Boosters often like to talk about an “emerging middle class” in Africa. Leaving aside definitional issues—who is middle class varies from country to country—in some African countries a middle class does seem to be growing, though it is not as big or growing as fast as some of the media hype implies. Nigeria, with its huge population, is one of the countries that commentators often look to.
But Quartz Africa identified the fact that many of those who are tech-savvy or have other job qualifications in demand—current or potential members of such a middle class—are leaving. Many seek to raise their families abroad and do not intend to come back. Popular destinations include Canada and Australia, both of which have skills-based immigration programs. Others, for example, deliberately overstay their visas in the United States, which has led to a crackdown on U.S. visas for Nigerians.
Drivers of middle class immigration, according to Quartz, include the breakdown of the Nigerian educational system at virtually all levels, high unemployment and poverty levels in Nigeria, and a general disillusionment with the country’s political leadership. In the March 2019 presidential elections, only 35 percent of those registered actually voted. Even taking into account voter suppression, which did occur, the figure is not encouraging.

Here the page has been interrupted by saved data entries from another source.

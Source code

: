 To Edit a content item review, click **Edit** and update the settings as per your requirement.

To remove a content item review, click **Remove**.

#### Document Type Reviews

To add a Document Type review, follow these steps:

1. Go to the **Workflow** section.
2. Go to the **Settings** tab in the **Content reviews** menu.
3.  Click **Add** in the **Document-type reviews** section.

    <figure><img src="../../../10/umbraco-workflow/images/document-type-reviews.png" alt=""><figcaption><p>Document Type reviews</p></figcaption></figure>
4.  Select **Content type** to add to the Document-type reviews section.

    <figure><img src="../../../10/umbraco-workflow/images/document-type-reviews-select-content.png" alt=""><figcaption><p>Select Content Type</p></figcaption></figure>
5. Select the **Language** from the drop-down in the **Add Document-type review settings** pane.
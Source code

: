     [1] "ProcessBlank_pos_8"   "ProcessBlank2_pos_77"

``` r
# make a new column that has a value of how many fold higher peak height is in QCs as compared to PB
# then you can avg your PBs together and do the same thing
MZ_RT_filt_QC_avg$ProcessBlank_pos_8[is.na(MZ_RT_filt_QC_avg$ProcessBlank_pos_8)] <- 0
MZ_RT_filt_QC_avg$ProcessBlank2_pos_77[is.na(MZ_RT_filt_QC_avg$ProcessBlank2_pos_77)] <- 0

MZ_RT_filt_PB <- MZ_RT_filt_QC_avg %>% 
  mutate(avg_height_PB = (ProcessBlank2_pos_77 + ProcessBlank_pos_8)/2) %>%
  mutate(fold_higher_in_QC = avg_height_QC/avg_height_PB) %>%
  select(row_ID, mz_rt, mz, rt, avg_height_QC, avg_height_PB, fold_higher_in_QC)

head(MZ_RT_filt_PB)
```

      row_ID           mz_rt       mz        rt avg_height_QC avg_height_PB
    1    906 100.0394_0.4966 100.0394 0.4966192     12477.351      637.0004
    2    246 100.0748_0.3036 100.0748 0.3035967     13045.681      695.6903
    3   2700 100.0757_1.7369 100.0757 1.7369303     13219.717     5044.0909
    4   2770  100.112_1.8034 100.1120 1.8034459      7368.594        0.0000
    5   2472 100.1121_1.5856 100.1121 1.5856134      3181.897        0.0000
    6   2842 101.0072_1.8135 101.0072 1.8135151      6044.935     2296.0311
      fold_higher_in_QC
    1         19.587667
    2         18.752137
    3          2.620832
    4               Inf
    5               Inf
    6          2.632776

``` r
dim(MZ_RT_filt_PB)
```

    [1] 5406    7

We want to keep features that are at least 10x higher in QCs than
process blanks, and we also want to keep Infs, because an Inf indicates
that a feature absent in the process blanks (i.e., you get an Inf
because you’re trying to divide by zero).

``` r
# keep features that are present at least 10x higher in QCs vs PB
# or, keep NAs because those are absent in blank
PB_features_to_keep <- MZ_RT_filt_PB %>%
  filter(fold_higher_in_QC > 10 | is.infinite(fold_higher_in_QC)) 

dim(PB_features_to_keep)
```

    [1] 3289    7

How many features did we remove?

Quartz acknowledges that emigration is not cheap, that it is the well-off, not the poor, who can leave. According to an Afrobarometer survey of thirty-four African countries, the younger and more educated a person is, the more likely they are to consider emigrating. About half of Nigeria’s population lives in “extreme poverty,” in absolute number more than any other country in the world. The poor can emigrate, but they are more likely to cross an adjacent border in the search for work. According to the same Afrobarometer report, most Africans that consider immigrating, consider doing so to another African country.